Most people will consider them petty and an endless source of bad publicity but those extra charges accounted for €663m in turnover according to its latest figures – almost 25% of Ryanair’s total revenues, The Sunday Business Post notes.
Baggage charges, in-flight sales and other “ancillary revenue” all continue to be money-spinners despite the “2% decline in average spend per passenger, primarily due to lower excess baggage revenues and the adverse impact of the euro/sterling exchange rate”, the airline said.
Chief executive Michael O’Leary wasn’t fazed by suggestions the “optional” charges were practically impossible to avoid. When asked last week how he would spend his €20m special dividend, he joked:
“About €12m gets paid in tax to the Irish government. Of the remaining, my wife will take about four and the balance will go on paying Ryanair’s check-in fees and excess baggage fees on the O’Leary family holiday.”
O’Leary may be subject to income tax on his earnings but separately, the Sunday Independent reports Ryanair is effectively paying no corporate tax despite its record €3bn sales announced last week.
The low-fares airline, the newspaper states, received a €1.5bn tax refund – more than cancelling out the €425,000 it owed in taxes at year end.

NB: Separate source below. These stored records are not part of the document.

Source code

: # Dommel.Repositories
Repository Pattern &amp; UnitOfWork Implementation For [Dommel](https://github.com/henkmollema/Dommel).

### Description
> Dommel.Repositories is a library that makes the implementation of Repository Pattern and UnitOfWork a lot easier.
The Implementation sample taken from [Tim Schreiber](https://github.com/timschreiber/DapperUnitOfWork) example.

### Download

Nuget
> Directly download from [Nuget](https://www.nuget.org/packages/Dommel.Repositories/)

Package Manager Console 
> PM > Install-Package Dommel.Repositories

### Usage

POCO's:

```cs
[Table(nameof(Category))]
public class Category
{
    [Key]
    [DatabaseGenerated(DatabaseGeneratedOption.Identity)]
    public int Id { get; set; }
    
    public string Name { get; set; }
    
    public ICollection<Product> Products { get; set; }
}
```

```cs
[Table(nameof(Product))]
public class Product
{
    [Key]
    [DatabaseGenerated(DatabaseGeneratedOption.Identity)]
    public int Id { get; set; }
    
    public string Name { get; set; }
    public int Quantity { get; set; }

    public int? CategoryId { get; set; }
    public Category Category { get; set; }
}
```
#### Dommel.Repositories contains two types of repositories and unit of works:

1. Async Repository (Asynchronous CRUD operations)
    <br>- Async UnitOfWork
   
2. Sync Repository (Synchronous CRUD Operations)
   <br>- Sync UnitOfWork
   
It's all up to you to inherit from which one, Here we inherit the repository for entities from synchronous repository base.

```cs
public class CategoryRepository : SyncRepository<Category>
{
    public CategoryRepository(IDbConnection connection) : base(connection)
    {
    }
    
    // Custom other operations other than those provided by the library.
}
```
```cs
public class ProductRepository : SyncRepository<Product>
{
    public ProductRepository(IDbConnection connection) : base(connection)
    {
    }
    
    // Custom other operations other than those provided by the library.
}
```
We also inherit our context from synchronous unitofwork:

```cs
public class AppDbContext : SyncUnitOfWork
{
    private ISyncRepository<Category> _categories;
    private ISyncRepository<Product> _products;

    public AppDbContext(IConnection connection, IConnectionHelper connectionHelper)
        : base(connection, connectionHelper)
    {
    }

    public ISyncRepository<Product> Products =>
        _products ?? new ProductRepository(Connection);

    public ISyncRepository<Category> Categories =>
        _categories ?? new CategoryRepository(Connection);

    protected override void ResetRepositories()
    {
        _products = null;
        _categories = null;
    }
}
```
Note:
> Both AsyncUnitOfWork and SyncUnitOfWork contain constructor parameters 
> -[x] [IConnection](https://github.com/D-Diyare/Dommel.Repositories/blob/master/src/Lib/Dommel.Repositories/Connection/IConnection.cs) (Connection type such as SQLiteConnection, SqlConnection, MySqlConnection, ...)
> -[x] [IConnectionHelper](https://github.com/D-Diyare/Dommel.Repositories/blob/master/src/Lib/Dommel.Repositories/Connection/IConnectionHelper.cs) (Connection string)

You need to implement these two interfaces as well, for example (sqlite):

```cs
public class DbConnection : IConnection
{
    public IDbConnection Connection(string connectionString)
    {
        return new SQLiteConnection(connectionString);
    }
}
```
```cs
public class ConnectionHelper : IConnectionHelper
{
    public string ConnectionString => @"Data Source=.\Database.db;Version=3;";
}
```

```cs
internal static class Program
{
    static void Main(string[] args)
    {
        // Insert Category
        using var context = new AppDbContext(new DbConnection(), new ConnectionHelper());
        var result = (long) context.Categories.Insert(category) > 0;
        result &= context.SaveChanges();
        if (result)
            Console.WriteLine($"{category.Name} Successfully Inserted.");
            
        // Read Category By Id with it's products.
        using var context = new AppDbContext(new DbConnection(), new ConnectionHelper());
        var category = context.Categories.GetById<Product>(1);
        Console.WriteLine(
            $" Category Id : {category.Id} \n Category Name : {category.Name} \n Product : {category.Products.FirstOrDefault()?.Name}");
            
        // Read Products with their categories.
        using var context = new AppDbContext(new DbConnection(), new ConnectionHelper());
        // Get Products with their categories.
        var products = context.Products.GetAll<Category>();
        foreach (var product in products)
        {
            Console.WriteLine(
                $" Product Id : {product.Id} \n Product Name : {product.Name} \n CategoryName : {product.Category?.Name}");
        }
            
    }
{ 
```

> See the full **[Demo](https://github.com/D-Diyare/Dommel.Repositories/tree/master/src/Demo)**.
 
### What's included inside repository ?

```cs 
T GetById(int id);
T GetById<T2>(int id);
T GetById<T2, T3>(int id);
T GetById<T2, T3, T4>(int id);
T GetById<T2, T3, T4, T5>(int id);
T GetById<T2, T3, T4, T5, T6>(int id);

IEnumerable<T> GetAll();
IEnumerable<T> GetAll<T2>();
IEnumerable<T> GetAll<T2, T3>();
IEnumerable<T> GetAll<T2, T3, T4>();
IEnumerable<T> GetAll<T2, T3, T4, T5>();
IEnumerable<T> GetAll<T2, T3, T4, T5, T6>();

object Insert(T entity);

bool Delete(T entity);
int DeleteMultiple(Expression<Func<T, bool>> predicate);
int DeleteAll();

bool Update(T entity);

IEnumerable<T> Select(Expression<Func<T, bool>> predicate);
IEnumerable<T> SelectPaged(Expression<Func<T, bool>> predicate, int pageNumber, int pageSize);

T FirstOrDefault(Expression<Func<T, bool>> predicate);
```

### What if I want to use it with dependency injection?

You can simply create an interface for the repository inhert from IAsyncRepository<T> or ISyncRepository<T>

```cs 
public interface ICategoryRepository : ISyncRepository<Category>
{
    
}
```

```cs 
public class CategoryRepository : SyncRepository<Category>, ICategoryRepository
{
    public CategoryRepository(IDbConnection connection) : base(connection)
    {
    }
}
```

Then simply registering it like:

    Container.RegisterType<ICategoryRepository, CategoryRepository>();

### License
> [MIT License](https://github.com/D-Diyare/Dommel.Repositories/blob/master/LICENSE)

“The ‘tax refund’ of €1.5 billion refers to the normal refund of advance corporation tax paid by Ryanair in circumstances where our substantial Capital Allowances exceed our tax charge,” the airline told the Sindo.
According to “expert analysis” Ryanair used tax allowances and accountancy methods to keep its overall tax bill well below the current 12.5% corporate tax take.
“While the year to March 2009 saw the airline pay no tax, other years were almost as low,” according to the Sindo. “Annual reports reveal it had an effective tax rate of just 3.4% in 2007, with an effective tax rate of 9.4% in 2006.